» **ASSIGNMENT**: Copy nothing but the lines below running from the line containing "1. In the family" through the line containing "taken by the board.", both end lines included.

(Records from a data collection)
============

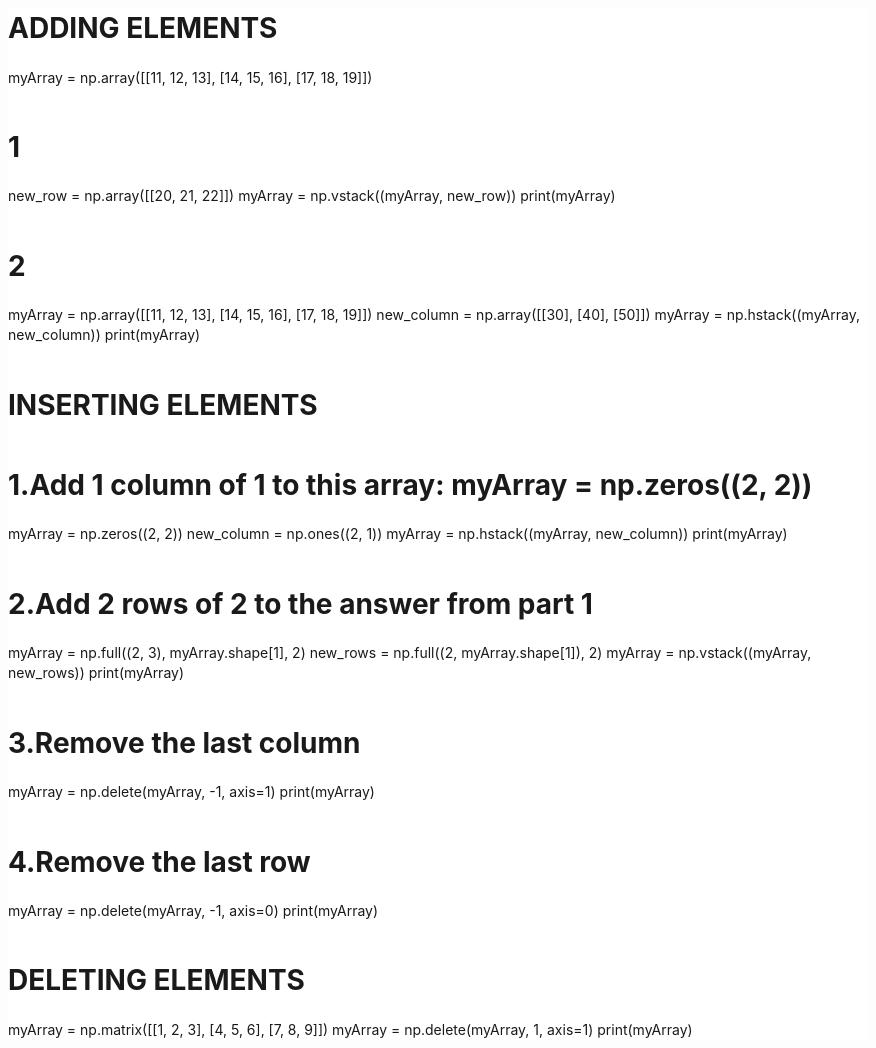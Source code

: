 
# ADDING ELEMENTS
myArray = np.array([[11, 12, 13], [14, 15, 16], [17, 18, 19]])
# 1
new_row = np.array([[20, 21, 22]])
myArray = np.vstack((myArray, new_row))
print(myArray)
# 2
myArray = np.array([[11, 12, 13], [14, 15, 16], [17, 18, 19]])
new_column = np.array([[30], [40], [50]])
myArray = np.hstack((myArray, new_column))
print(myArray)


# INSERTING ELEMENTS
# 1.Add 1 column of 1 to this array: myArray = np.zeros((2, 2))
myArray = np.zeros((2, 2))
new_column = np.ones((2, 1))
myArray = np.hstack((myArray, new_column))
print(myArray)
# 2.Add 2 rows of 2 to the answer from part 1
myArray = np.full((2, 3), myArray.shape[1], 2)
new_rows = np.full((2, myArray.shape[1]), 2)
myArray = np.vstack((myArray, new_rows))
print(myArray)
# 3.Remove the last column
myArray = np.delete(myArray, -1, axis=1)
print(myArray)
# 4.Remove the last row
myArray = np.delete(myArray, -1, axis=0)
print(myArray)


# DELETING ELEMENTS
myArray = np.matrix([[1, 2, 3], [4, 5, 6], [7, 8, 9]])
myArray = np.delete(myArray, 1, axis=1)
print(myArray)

============

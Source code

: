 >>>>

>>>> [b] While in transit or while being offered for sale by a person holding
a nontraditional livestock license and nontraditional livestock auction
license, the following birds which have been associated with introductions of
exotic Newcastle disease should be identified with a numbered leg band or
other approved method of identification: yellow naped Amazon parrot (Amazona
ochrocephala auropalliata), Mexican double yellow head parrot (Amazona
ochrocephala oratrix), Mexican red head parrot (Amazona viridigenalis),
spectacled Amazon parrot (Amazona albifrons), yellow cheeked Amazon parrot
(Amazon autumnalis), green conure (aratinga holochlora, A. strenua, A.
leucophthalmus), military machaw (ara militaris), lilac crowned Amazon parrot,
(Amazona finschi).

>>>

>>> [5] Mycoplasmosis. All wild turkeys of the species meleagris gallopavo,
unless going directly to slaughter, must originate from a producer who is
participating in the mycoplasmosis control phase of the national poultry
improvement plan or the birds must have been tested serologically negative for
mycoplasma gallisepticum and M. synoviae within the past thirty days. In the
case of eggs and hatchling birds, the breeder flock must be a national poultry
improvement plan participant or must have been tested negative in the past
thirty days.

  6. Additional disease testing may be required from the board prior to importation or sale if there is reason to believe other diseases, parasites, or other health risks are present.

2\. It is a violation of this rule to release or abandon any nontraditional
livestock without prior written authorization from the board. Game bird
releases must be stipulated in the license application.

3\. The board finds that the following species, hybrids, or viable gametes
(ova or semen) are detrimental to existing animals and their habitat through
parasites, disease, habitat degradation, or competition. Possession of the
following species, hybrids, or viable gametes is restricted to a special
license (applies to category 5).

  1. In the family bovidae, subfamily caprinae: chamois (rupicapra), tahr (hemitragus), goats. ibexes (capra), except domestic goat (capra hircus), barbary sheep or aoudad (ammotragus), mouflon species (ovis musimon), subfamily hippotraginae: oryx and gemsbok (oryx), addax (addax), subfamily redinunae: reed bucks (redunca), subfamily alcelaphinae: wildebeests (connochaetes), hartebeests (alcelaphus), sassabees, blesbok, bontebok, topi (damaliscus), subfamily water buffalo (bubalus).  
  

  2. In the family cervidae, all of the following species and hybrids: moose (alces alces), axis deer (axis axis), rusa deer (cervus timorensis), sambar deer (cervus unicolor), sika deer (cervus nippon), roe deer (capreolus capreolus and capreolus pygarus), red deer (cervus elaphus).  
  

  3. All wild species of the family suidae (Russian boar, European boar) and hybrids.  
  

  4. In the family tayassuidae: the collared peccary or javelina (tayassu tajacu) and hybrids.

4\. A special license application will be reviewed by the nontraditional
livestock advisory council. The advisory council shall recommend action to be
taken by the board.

============

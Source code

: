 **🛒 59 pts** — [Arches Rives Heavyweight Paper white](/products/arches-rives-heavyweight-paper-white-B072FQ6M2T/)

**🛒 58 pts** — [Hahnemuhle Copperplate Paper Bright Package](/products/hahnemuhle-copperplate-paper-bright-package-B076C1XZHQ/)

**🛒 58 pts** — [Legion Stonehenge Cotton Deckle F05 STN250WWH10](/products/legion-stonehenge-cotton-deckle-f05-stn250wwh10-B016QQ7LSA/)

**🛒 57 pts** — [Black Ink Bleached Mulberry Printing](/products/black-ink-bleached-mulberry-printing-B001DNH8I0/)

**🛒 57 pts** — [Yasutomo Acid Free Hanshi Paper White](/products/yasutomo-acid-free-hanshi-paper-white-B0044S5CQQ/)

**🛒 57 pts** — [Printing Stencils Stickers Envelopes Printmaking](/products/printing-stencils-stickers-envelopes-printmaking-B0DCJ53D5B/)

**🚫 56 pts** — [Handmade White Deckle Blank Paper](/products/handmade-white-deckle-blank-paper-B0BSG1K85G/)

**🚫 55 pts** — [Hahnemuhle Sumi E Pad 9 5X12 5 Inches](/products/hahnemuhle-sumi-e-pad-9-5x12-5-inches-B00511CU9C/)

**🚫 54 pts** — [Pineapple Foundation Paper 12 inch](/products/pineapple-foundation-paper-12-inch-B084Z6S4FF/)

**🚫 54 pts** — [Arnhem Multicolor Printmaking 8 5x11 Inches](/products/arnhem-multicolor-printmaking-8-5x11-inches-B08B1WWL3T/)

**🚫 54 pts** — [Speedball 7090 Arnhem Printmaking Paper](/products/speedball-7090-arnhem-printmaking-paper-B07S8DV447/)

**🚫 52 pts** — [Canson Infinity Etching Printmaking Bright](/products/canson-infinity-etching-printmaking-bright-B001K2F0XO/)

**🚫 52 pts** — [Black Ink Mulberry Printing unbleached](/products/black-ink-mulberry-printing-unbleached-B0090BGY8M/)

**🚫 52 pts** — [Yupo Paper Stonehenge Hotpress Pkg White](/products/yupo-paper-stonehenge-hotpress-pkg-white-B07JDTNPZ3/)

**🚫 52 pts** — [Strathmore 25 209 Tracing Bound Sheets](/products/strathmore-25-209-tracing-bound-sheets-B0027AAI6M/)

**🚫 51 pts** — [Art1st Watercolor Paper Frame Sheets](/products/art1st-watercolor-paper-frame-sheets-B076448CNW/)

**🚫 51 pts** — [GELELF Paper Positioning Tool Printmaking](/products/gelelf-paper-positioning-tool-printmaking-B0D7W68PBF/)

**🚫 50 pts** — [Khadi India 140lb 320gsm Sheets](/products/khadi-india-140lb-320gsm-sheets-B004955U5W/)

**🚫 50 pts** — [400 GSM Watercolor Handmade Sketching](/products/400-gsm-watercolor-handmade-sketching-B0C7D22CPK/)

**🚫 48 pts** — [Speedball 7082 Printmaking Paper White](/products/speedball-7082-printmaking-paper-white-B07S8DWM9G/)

============

» **TASK RESULT**:
  1. In the family bovidae, subfamily caprinae: chamois (rupicapra), tahr (hemitragus), goats. ibexes (capra), except domestic goat (capra hircus), barbary sheep or aoudad (ammotragus), mouflon species (ovis musimon), subfamily hippotraginae: oryx and gemsbok (oryx), addax (addax), subfamily redinunae: reed bucks (redunca), subfamily alcelaphinae: wildebeests (connochaetes), hartebeests (alcelaphus), sassabees, blesbok, bontebok, topi (damaliscus), subfamily water buffalo (bubalus).  
  

  2. In the family cervidae, all of the following species and hybrids: moose (alces alces), axis deer (axis axis), rusa deer (cervus timorensis), sambar deer (cervus unicolor), sika deer (cervus nippon), roe deer (capreolus capreolus and capreolus pygarus), red deer (cervus elaphus).  
  

  3. All wild species of the family suidae (Russian boar, European boar) and hybrids.  
  

  4. In the family tayassuidae: the collared peccary or javelina (tayassu tajacu) and hybrids.

4\. A special license application will be reviewed by the nontraditional
livestock advisory council. The advisory council shall recommend action to be
taken by the board.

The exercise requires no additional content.